- Two new tax proposals in the Florida Legislature could impact homeowners’ property taxes, particularly for school district taxes.
- The proposals, sponsored by Rep. Alina Garcia, aim to change the current homestead exemption rules, potentially excluding the savings from school district taxes.
- House Joint Resolution 69 must pass before House Bill 71 can take effect, with the latter introducing additional rules, including a $25,000 exemption for higher-valued properties.
Two new proposals are being discussed in the Florida Legislature that could change how some homeowners get a break on their property taxes, specifically for school district taxes. Right now, if you own a home and live in it, you can get what’s called a homestead exemption to lower your property tax bill. This can save you up to $50,000 on your home’s value when it comes to paying property taxes.
To get this tax break, your property has to be your main home as of January 1st in the year you apply. You also need to be a U.S. citizen or a permanent resident and live in Florida.
Currently, the first $25,000 of this tax exemption applies to all kinds of property taxes, including those that go to support your local schools. However, the new proposals suggest that the money you save from this exemption would no longer count toward school district taxes.
How much you pay in property taxes varies across Florida. For example, if you live in Dixie County in the north, you might pay around $560 a year. But in Miami-Dade, you could pay close to $2,900 a year. As for Florida’s ranking in the U.S., our property taxes are pretty much in the middle, ranked 26th highest according to 2021 data.
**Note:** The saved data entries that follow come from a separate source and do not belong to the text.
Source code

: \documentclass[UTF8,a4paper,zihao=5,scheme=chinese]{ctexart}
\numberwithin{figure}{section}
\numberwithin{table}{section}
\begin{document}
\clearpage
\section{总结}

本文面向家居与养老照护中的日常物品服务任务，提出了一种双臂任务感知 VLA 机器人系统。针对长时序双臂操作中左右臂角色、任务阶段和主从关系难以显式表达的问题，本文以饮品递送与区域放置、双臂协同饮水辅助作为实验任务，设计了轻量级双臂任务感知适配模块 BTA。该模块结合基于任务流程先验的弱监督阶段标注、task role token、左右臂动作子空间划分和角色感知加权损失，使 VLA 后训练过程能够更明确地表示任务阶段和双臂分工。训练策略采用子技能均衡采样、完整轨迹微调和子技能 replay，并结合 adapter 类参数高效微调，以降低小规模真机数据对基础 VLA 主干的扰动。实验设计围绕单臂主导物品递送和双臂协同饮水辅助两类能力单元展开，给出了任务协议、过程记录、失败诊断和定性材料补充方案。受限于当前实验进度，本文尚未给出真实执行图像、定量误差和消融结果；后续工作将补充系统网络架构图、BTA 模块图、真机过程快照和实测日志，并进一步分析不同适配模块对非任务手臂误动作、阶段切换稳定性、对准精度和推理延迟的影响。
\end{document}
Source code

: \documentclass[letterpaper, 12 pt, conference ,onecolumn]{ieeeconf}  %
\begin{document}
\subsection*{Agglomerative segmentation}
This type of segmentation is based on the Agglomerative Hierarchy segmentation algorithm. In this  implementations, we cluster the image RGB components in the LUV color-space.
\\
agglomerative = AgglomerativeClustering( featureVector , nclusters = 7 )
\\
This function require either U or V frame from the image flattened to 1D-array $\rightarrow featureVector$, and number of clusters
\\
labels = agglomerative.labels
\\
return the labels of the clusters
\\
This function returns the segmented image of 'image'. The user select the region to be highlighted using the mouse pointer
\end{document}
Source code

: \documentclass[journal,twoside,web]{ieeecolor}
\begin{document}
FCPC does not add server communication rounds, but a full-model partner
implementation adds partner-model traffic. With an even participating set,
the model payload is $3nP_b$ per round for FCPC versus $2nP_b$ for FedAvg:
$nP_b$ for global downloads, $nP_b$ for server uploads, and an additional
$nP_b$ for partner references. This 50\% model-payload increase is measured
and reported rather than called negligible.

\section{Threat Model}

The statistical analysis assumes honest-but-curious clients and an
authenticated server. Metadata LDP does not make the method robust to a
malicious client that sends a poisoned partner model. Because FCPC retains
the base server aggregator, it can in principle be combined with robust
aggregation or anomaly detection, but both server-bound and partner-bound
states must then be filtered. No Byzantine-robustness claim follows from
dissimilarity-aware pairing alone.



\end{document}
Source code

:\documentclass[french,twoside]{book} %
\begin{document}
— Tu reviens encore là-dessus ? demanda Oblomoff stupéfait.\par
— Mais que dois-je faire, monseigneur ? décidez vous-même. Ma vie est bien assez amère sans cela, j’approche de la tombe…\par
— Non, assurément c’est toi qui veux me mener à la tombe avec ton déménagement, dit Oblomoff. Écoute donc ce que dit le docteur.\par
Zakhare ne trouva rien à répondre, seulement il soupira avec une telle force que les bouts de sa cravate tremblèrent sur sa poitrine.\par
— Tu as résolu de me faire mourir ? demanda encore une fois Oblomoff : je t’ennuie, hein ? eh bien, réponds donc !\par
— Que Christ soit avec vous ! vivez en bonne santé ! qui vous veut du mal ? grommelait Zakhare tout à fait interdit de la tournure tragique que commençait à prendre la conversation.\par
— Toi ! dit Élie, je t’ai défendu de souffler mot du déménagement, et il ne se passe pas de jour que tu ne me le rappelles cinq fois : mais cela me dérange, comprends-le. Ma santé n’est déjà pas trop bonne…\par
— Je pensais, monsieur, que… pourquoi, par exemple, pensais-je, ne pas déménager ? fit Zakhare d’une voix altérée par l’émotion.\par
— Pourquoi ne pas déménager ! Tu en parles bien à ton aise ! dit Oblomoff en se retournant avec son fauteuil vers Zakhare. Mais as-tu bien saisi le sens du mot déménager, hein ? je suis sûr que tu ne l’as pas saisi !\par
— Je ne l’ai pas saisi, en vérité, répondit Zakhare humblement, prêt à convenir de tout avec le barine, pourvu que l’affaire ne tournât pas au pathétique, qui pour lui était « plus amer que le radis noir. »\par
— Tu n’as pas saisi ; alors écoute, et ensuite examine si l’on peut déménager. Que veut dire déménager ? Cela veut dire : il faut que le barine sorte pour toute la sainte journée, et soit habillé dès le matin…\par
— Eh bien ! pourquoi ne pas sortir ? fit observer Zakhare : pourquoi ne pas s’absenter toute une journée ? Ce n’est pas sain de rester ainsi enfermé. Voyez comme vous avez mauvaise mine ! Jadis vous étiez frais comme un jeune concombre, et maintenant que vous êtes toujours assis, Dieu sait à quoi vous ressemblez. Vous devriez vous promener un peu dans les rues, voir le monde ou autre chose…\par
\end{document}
School district taxes are generally calculated based on your property’s value. So if your home is worth $200,000, you’d typically pay around $200 in school district taxes. Voters can approve increases in these taxes.
Rep. Alina Garcia, a Republican from Miami, has sponsored both of the new tax proposals. These are known as House Joint Resolution 69 and House Bill 71, and both were introduced on September 20. These proposals are now being looked at by the Ways & Means Committee.
Before House Bill 71 can take effect, House Joint Resolution 69 needs to pass first. This is because it’s a change to the state’s constitution. House Bill 71 lays out some additional rules, like offering another $25,000 exemption for properties valued over $50,000.